RECORDS SUPPLIED: Begin

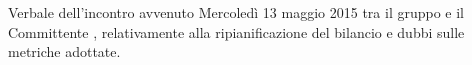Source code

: Verbale dell'incontro avvenuto Mercoledì 13 maggio 2015 tra il gruppo \gruppo e il Committente \committente, relativamente alla ripianificazione del bilancio e dubbi sulle metriche adottate.
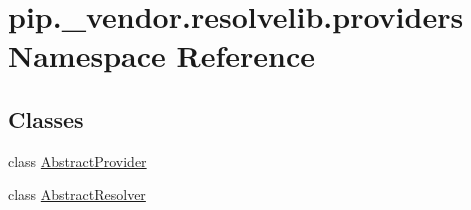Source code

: \hypertarget{namespacepip_1_1__vendor_1_1resolvelib_1_1providers}{}\section{pip.\+\_\+vendor.\+resolvelib.\+providers Namespace Reference}
\label{namespacepip_1_1__vendor_1_1resolvelib_1_1providers}
\subsection*{Classes}
\begin{DoxyCompactItemize}
\item 
class \hyperlink{classpip_1_1__vendor_1_1resolvelib_1_1providers_1_1AbstractProvider}{Abstract\+Provider}
\item 
class \hyperlink{classpip_1_1__vendor_1_1resolvelib_1_1providers_1_1AbstractResolver}{Abstract\+Resolver}
\end{DoxyCompactItemize}
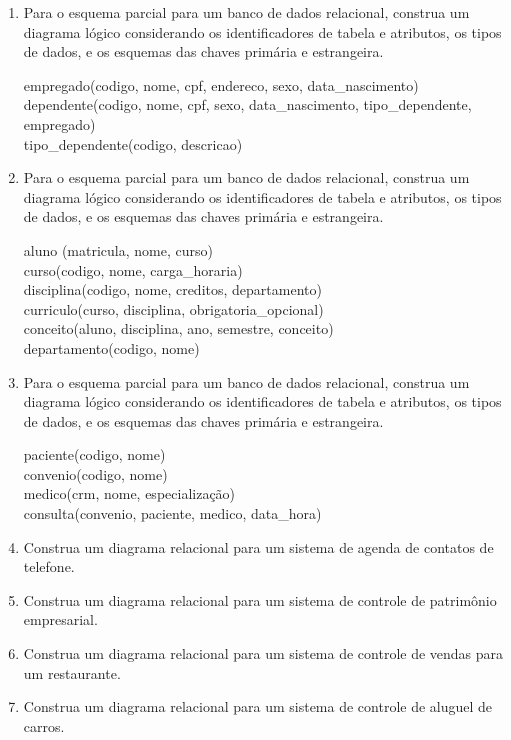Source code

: \documentclass[11pt]{article}
\begin{document}
	\begin{enumerate}
		\item Para o esquema parcial para um banco de dados relacional, construa um diagrama lógico considerando os identificadores de tabela e atributos, os tipos de dados, e os esquemas das chaves primária e estrangeira.
		
		empregado(codigo, nome, cpf, endereco, sexo, data\_nascimento)\\
		dependente(codigo, nome, cpf, sexo, data\_nascimento, tipo\_dependente, empregado)\\
		tipo\_dependente(codigo, descricao)
		
		\item Para o esquema parcial para um banco de dados relacional, construa um diagrama lógico considerando os identificadores de tabela e atributos, os tipos de dados, e os esquemas das chaves primária e estrangeira.
		
		aluno (matricula, nome, curso)\\
		curso(codigo, nome, carga\_horaria)\\ 
		disciplina(codigo, nome, creditos, departamento)\\ 
		curriculo(curso, disciplina, obrigatoria\_opcional)\\ 
		conceito(aluno, disciplina, ano, semestre, conceito)\\ 
		departamento(codigo, nome)
		
		\item Para o esquema parcial para um banco de dados relacional, construa um diagrama lógico considerando os identificadores de tabela e atributos, os tipos de dados, e os esquemas das chaves primária e estrangeira.
				
		paciente(codigo, nome)\\
		convenio(codigo, nome)\\
		medico(crm, nome, especialização)\\
		consulta(convenio, paciente, medico, data\_hora)
		
		\item Construa um diagrama relacional para um sistema de agenda de contatos de telefone.
		
		\item Construa um diagrama relacional para um sistema de controle de patrimônio empresarial.
		
		\item Construa um diagrama relacional para um sistema de controle de vendas para um restaurante.
		
		\item Construa um diagrama relacional para um sistema de controle de aluguel de carros.
	\end{enumerate}
	
\end{document}
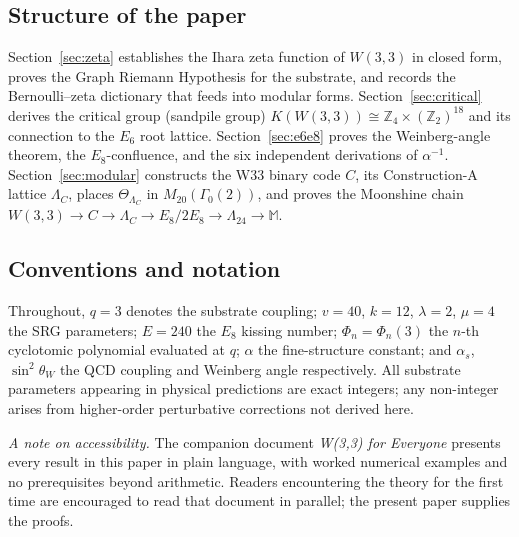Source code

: \subsection*{Structure of the paper}

Section~\ref{sec:zeta} establishes the Ihara zeta function of $W(3,3)$
in closed form, proves the Graph Riemann Hypothesis for the substrate,
and records the Bernoulli--zeta dictionary that feeds into modular forms.
Section~\ref{sec:critical} derives the critical group (sandpile group)
$K(W(3,3)) \cong \mathbb{Z}_4 \times (\mathbb{Z}_{2})^{18}$
and its connection to the $E_6$ root lattice.
Section~\ref{sec:e6e8} proves the Weinberg-angle theorem,
the $E_8$-confluence, and the six independent derivations of $\alpha^{-1}$.
Section~\ref{sec:modular} constructs the W33 binary code $C$,
its Construction-A lattice $\Lambda_C$, places $\Theta_{\Lambda_C}$ in
$M_{20}(\Gamma_0(2))$, and proves the Moonshine chain
$W(3,3) \to C \to \Lambda_C \to E_8/2E_8 \to \Lambda_{24} \to \mathbb{M}$.

\subsection*{Conventions and notation}

Throughout, $q = 3$ denotes the substrate coupling; $v = 40$, $k = 12$,
$\lambda = 2$, $\mu = 4$ the SRG parameters; $E = 240$ the $E_8$ kissing number;
$\Phi_n = \Phi_n(3)$ the $n$-th cyclotomic polynomial evaluated at $q$;
$\alpha$ the fine-structure constant; and $\alpha_s$, $\sin^2\theta_W$ the
QCD coupling and Weinberg angle respectively.
All substrate parameters appearing in physical predictions are exact integers;
any non-integer arises from higher-order perturbative corrections not
derived here.

\medskip
\noindent\textit{A note on accessibility.}
The companion document \emph{W(3,3) for Everyone}\cite{W33ForEveryone}
presents every result in this paper in plain language, with worked numerical
examples and no prerequisites beyond arithmetic.
Readers encountering the theory for the first time are encouraged to read
that document in parallel; the present paper supplies the proofs.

RECORDS SUPPLIED: End

Give again exactly, and only, the lines above starting at the one with "convenio(codigo, nome)\\" and ending at the one with "de patrimônio empresarial.".

*ANSWER SECTION*.
		convenio(codigo, nome)\\
		medico(crm, nome, especialização)\\
		consulta(convenio, paciente, medico, data\_hora)
		
		\item Construa um diagrama relacional para um sistema de agenda de contatos de telefone.
		
		\item Construa um diagrama relacional para um sistema de controle de patrimônio empresarial.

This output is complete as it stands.